April laughed once, a broken sound.
“He knew.”
Ward’s voice was gentle.
“Yes.”
April stood suddenly.
The chair scraped back.
“I need air.”
No one stopped her.
Outside the building, the Florida sky had turned gold with late afternoon. Jets roared somewhere beyond the hangars. April walked to a quiet edge of pavement and bent forward, hands on her knees, fighting the old instinct to disappear inside herself.
Admiral Hale came out a minute later.
He stayed a few steps away.
“I’m sorry,” he said.
April stared at the ground.
“People keep saying that.”
“I know.”
“It doesn’t fix the dead.”
“No.”
“It doesn’t give me back five years.”
“No.”
“It doesn’t explain why my own father let me be buried alive under his lie.”
Hale’s voice dropped.
“No apology can carry that.”
April looked at him then.
“Why were you looking for me?”
Hale took a breath.
“Because Lieutenant Grace Kim’s mother never stopped writing letters.”
The name struck April in the chest.
Grace.
Grace had been twenty-nine, funny, brilliant, impossible to scare.
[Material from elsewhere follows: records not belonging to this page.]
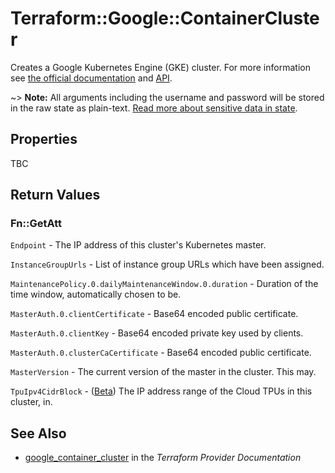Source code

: # Terraform::Google::ContainerCluster

Creates a Google Kubernetes Engine (GKE) cluster. For more information see
[the official documentation](https://cloud.google.com/container-engine/docs/clusters)
and
[API](https://cloud.google.com/container-engine/reference/rest/v1/projects.zones.clusters).

~> **Note:** All arguments including the username and password will be stored in the raw state as plain-text.
[Read more about sensitive data in state](/docs/state/sensitive-data.html).

## Properties

TBC

## Return Values

### Fn::GetAtt

`Endpoint` - The IP address of this cluster's Kubernetes master.

`InstanceGroupUrls` - List of instance group URLs which have been assigned.

`MaintenancePolicy.0.dailyMaintenanceWindow.0.duration` - Duration of the time window, automatically chosen to be.

`MasterAuth.0.clientCertificate` - Base64 encoded public certificate.

`MasterAuth.0.clientKey` - Base64 encoded private key used by clients.

`MasterAuth.0.clusterCaCertificate` - Base64 encoded public certificate.

`MasterVersion` - The current version of the master in the cluster. This may.

`TpuIpv4CidrBlock` - ([Beta](https://terraform.io/docs/providers/google/provider_versions.html)) The IP address range of the Cloud TPUs in this cluster, in.

## See Also

* [google_container_cluster](https://www.terraform.io/docs/providers/google/r/container_cluster.html) in the _Terraform Provider Documentation_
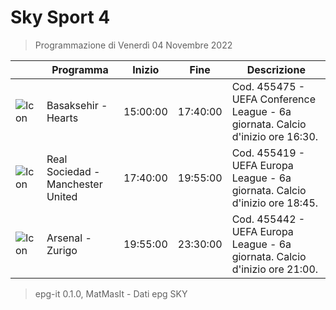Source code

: # Sky Sport 4
> Programmazione di Venerdì 04 Novembre 2022

||Programma|Inizio|Fine|Descrizione|
|---|---|---|---|---|
|![Icon](https://guidatv.sky.it/uuid/00f44aa1-261d-4361-9811-46db41061f6d/cover?md5ChecksumParam=a3b144fc8e87eed4b1422d6bf87a0220)|Basaksehir - Hearts|15:00:00|17:40:00|Cod. 455475 - UEFA Conference League - 6a giornata. Calcio d&#039;inizio ore 16:30.
|![Icon](https://guidatv.sky.it/uuid/d5644ca0-c5c5-4e85-b8db-aa58d68f01d0/cover?md5ChecksumParam=cdedee4e66a049bcc0cfcbd7322c7658)|Real Sociedad - Manchester United|17:40:00|19:55:00|Cod. 455419 - UEFA Europa League - 6a giornata. Calcio d&#039;inizio ore 18:45.
|![Icon](https://guidatv.sky.it/uuid/8869b04e-1b61-4a3c-91cc-21c3340edd06/cover?md5ChecksumParam=e0b0be2698a8dc2ca4bcb978f37030d0)|Arsenal - Zurigo|19:55:00|23:30:00|Cod. 455442 - UEFA Europa League - 6a giornata. Calcio d&#039;inizio ore 21:00.



 > epg-it 0.1.0, MatMasIt - Dati epg SKY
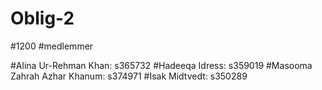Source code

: # Oblig-2

#1200   #medlemmer

#Alina Ur-Rehman Khan: s365732
#Hadeeqa Idress: s359019
#Masooma Zahrah Azhar Khanum: s374971
#Isak Midtvedt: s350289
She had planned to move to Seattle after deployment and open a bakery with her sister because she claimed the Navy taught her discipline, but cinnamon rolls taught her joy. April had carried Grace’s body through smoke and had never forgiven herself for carrying it too late.
“Her mother?” April asked.
“Mrs. Kim believed the report was incomplete. She filed requests, appeals, complaints. Most were denied. One finally reached an inspector who noticed missing command metadata. That led us to old backup servers. That led us to the recording.”
April closed her eyes.
Grace’s mother had fought for five years while April hid under long sleeves and shame.
“She should hate me,” April said.
“She doesn’t.”
“She should.”
“She wants to meet you.”
April shook her head.
“No.”
“Not today,” Hale said. “But someday, if you choose.”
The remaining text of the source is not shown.